M. de Brandt constate que l’Institut colonial britannique a établi, dans une de ses réunions, les chiffres suivans : 67 filatures du Lancashire sont à présent en perte ; ces pertes se sont élevées à 411 000 livres sterling, soit à 10 millions de francs environ, tandis que 31 filatures japonaises, dans l’arrondissement consulaire de Osaka Yogo, ont donné de 28 à 8 pour 100, soit en moyenne 17 pour 100 de dividende. Ces 37 fabriques employant 5 780 ouvriers et 19 219 OUVRIERES, avec salaire moyen pour les hommes de 45 centimes et pour les femmes de 21 centimes par jour, les 21 centimes en argent, les quatre sous réduits à deux sous que nous connaissons.

Veut-on comparer, d’après une autre source encore, le mouvement des exportations des cotonnades de l’Inde et des cotonnades anglaises en extrême Orient en dix ans, de 1881 à 1891 ? Dans quelle effrayante proportion n’ont-elles pas augmenté en faveur des Indes, diminué au détriment de la métropole ? Voici ce tableau sommaire :

Exportation de colonnades.


1881 – liv. sterl. 1891 – liv. sterl.
De la Grande-Bretagne en Chine et au Japon 47 500 000 28 000 000
De l’Inde en Chine et au Japon 28 500 000 165 500 000

Les exportations anglaises ont diminué presque de moitié en dix ans. Celles de l’Inde ont passé de 28 millions à 165 millions de livres sterling.

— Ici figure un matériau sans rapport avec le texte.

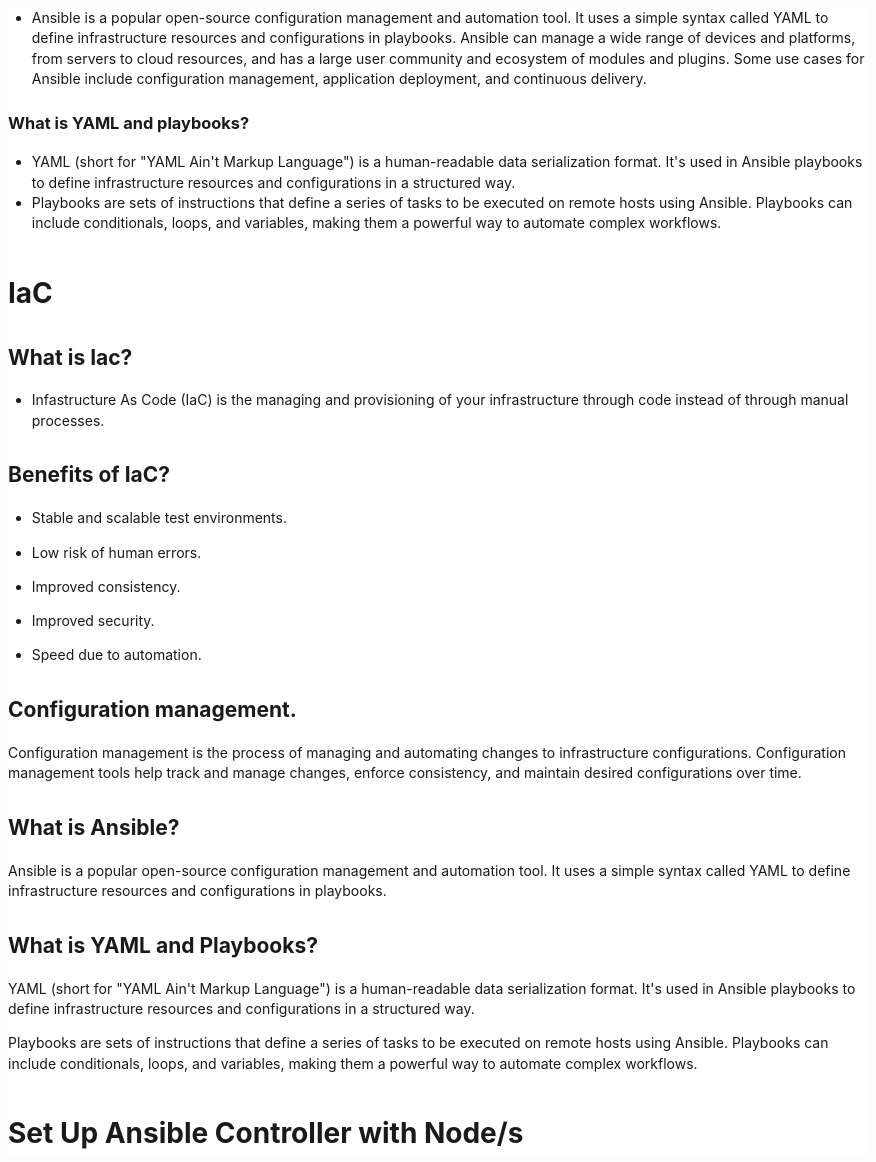 - Ansible is a popular open-source configuration management and automation tool. It uses a simple syntax called YAML to define infrastructure resources and configurations in playbooks. Ansible can manage a wide range of devices and platforms, from servers to cloud resources, and has a large user community and ecosystem of modules and plugins. Some use cases for Ansible include configuration management, application deployment, and continuous delivery.

### What is YAML and playbooks?

- YAML (short for "YAML Ain't Markup Language") is a human-readable data serialization format. It's used in Ansible playbooks to define infrastructure resources and configurations in a structured way. 
- Playbooks are sets of instructions that define a series of tasks to be executed on remote hosts using Ansible. Playbooks can include conditionals, loops, and variables, making them a powerful way to automate complex workflows.

# IaC

## What is Iac?

- Infastructure As Code (IaC) is the managing and provisioning of your infrastructure through code instead of through manual processes.

## Benefits of IaC?

- Stable and scalable test environments.

- Low risk of human errors.
- Improved consistency.
- Improved security.
- Speed due to automation.

## Configuration management.
Configuration management is the process of managing and automating changes to infrastructure configurations. Configuration management tools help track and manage changes, enforce consistency, and maintain desired configurations over time.

## What is Ansible?
Ansible is a popular open-source configuration management and automation tool. It uses a simple syntax called YAML to define infrastructure resources and configurations in playbooks.

## What is YAML and Playbooks?
YAML (short for "YAML Ain't Markup Language") is a human-readable data serialization format. It's used in Ansible playbooks to define infrastructure resources and configurations in a structured way.

Playbooks are sets of instructions that define a series of tasks to be executed on remote hosts using Ansible. Playbooks can include conditionals, loops, and variables, making them a powerful way to automate complex workflows.

# Set Up Ansible Controller with Node/s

Aussi M. R. Lavollée, qui publie ces chiffres, ajoute-t-il : « Il y a longtemps que l’on a prédit, chez nos voisins comme chez nous, la défaite de l’ouvrier européen par la machine américaine, puis l’écrasement de l’un et de l’autre par les dix doigts agiles de l’ouvrier jaune travaillant pour quelques sapèques et vivant d’une poignée de riz[6]. » M. Norman, dans son tout récent ouvrage déjà cité, trahit les mêmes impressions : « L’habileté de l’ouvrier oriental, sa sobriété extrême, ne font de doute pour personne, ne sont contestées par personne. Entre deux ouvriers également habiles celui qui est le plus sobre est déjà assuré de la supériorité ; il en sera bien plus certain encore s’il se contente d’un salaire très inférieur à celui de son concurrent : or c’est le cas de l’ouvrier jaune par rapport à l’ouvrier blanc. Celui-ci est vaincu d’avance. L’ouvrier jaune tient l’ouvrier blanc à sa merci. Le développement de l’industrie japonaise soulève une question beaucoup plus sérieuse, spécialement pour l’Angleterre, dit M. Norman, qu’on ne le croit généralement. La vérité est que beaucoup de nos manufactures sont évincées des marchés orientaux par les Japonais, et que les observateurs les plus compétens prédisent l’accélération rapide de ce mouvement. »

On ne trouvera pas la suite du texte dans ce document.